The one-shot flickering - when the Lamp is switched off - with a period time of seconds to minutes is often simply caused by wires running parallel.

If a LED lamp is switched off, still some current can flow through the capacitance between the wires which are inevitable with the usual power cables.

A lamp switch or a dimmer is some kind of bridged by those between - wire- capacitors.

This is a very tiny current, which also flows through switched-off old style incandescent bulbs. But no effect is visible, no low frequency flashing is possible, since these bulbs can not store energy.

But some LED drivers have huge capacitors - elcos- for smoothing out the rectified net voltage.

The tiny currents in switched- off state will slowly accumulate in those elcos. If the voltage is still low enough, the driver electronic can not start working. But if a certain threshold is reached, the electronic starts working and thus discharges the energy stored in that elco in a short flash of LED light. Now the elco has much less charges or is even empty and the cycle starts again.

Especially lamps which can be switched from different switches have a higher probability to produce these flashes, since there are more parallel cables involved. F.e., between 2 switches 3 wires run, of which one is always hot, another wire is directly connected to the switched-off lamp. Even if switched off, some tiny current flows between the hot and the floating wire.

A flickering when the lamp is switched on would most likely be a defect LED bulb which should be taken/sent back to the seller under warranty.

Other possibilities for flickering when switched on: If other devices produce spikes in the net, the current through the LEDs could drastically increase. Many LED bulbs have simple "capacitor power supplies". There is a capacitor in series with resistors and the LED diodes. A capacitor will decrease its resistance, when the frequency increases. Spikes, which could be produced by motors in pumps, compressors (refrigerator, heat pump), drill machines, vacuum cleaners, garbage disposals, etc. and/or devices with triac power phase controls consist of high frequencies.

The capacitor in the LED power supply is only meant for 50/60 Hertz and will increase the current during the spikes for 2 reasons: higher voltage and higher frequencies, which will result in fast flickerings.
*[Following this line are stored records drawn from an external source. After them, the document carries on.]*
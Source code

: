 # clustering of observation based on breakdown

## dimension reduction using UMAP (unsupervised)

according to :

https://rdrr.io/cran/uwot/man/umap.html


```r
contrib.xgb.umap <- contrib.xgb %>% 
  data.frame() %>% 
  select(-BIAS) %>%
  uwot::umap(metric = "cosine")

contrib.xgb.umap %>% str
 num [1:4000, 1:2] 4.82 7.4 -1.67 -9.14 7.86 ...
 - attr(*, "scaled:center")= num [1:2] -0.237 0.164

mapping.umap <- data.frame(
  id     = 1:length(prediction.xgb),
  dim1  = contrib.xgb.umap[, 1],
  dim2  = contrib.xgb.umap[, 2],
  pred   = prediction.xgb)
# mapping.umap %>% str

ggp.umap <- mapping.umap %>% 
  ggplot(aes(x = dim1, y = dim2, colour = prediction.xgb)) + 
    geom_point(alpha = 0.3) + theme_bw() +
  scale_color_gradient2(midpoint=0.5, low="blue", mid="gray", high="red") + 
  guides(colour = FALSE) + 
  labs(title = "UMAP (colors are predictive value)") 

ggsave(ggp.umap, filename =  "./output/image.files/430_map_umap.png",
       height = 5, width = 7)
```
Motors and phase controls have filters to suppress those spikes, but those filters could fail or could be missing in old/cheap devices.

The spikes could be effective only in some places of the network, since a domestical power net is a very complicated network for high frequencies >> 60 Hertz. The grounding of a domestical power net should be realised in one and only one central location, f.e. near the incomer supply line from the power supply company. If a desktop PC is connected to a HIFI Stereo set with a FM-tuner, a loud 50/60 Hertz humming noise could be heard, which disappears when the cable from the tuner to the socket for the roof-antenna is disconnected. This double grounding is a huge loop (like a secondary winding in a transformer), which could be also produced by double or even multiple connections between Ground and Neutral. That ground loop(s) could be antennas for spikes which could be a reason for the LED flickerings as well resp. could increase the probability for flickerings.
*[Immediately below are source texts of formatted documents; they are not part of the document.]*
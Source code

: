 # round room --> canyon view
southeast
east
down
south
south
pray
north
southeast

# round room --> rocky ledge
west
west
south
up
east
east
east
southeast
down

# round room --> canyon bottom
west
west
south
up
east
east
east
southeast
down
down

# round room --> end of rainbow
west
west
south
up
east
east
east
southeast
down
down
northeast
Just to mention a trivial reason (switched on case): a loose contact ( f.e. backstabs) could reduce the voltage for the LED below the operating voltage range ( f.e. 90 to 250V). A voltage measurement would yield different voltages for on/off.

If no multimeter is available and the circuit can be loaded with a hair dryer' s power demand, the hair dryer would work with a complete other motor sound compared to the same hair dryer connected to another circuit - if the hair dryer worked at all. And the sound of the hair dryer connected to the lamp circuit would also change if the heating level is changed ( f.e. by pressing the switch for "cold" air).

Also an incandescent bulb could reveal the loose contact by different brightness.

Of course, safety first in all works, especially when the lamp circuit has to be (temporarily) connected with an extension cord to accept the hair dryer.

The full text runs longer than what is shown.